With regards to your examples, your first bit of code is merely a class. While your class has an interface in the sense that it provides methods to enable accesses to it's behavior, it isn't an Interface in the sense of an Interface declaration that provides a layer of abstraction representing a type of behavior that you may want classes to implement. Doc Brown's answer to your post shows you exactly what I am talking about here.

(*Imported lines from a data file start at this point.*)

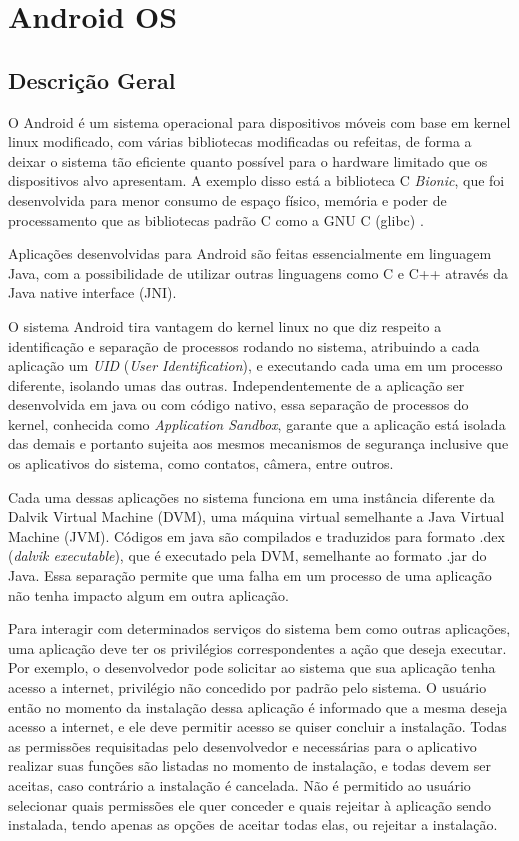 \chapter[Android OS]{Android OS\footnotemark}
\label{cap:android-os}

\section{Descrição Geral}
O Android é um sistema operacional para dispositivos móveis com base em kernel linux modificado, com várias bibliotecas modificadas ou refeitas, de forma a deixar o sistema tão eficiente quanto possível para o hardware limitado que os dispositivos alvo apresentam. A exemplo disso está a biblioteca C \textit{Bionic}, que foi desenvolvida para menor consumo de espaço físico, memória e poder de processamento que as bibliotecas padrão C como a GNU C (glibc) \cite{devos2014}. 

Aplicações desenvolvidas para Android são feitas essencialmente em linguagem Java, com a possibilidade de utilizar outras linguagens como C e C++ através da Java native interface (JNI). 

O sistema Android tira vantagem do kernel linux no que diz respeito a identificação e separação de processos rodando no sistema, atribuindo a cada aplicação um \textit{UID} (\textit{User Identification}), e executando cada uma em um processo diferente, isolando umas das outras.  Independentemente de a aplicação ser desenvolvida em java ou com código nativo, essa separação de processos do kernel, conhecida como \textit{Application Sandbox}, garante que a aplicação está isolada das demais e portanto sujeita aos mesmos mecanismos de segurança inclusive que os aplicativos do sistema, como contatos, câmera, entre outros. 

Cada uma dessas aplicações no sistema funciona em uma instância diferente da Dalvik Virtual Machine (DVM), uma máquina virtual semelhante a Java Virtual Machine (JVM). Códigos em java são compilados e traduzidos para formato .dex (\textit{dalvik executable}), que é executado pela DVM, semelhante ao formato .jar do Java. Essa separação permite que uma falha em um processo de uma aplicação não tenha impacto algum em outra aplicação. 

Para interagir com determinados serviços do sistema bem como outras aplicações, uma aplicação deve ter os privilégios correspondentes a ação que deseja executar. Por exemplo, o desenvolvedor pode solicitar ao sistema que sua aplicação tenha acesso a internet, privilégio não concedido por padrão pelo sistema. O usuário então no momento da instalação dessa aplicação é informado que a mesma deseja acesso a internet, e ele deve permitir acesso se quiser concluir a instalação. Todas as permissões requisitadas pelo desenvolvedor e necessárias para o aplicativo realizar suas funções são listadas no momento de instalação, e todas devem ser aceitas, caso contrário a instalação é cancelada. Não é permitido ao usuário selecionar quais permissões ele quer conceder e quais rejeitar à aplicação sendo instalada, tendo apenas as opções de aceitar todas elas, ou rejeitar a instalação.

Interfaces are often touted as the "work-around" for languages that don't support multiple inheritance, but I feel that is more of a misconception than a hard truth (and I suspect I may get flamed for stating that!). Interfaces really have nothing to do with multiple inheritance in that they do not require either being inherited, or being an ancestor in order to provide functional compatibility between classes, or implementation abstraction for classes. In fact, they can allow you to effectively do away with inheritance entirely should you wish to implement your code in that way - not that I'd entirely recommend it, but I'm just saying you could do it. So the reality is that regardless of matters of inheritance, Interfaces provide a means by which class-types may be defined, establishing the rules which determine how objects may communicate with each other, thus they allow you to determine the behavior your classes should support without dictating the specific method used to implement that behavior.

Do I stand to lose anything by allowing (e.g. protected) non-virtual functions to exist within an "interface" in C++? (My feeling is the exactly the opposite - a more natural location for shared code)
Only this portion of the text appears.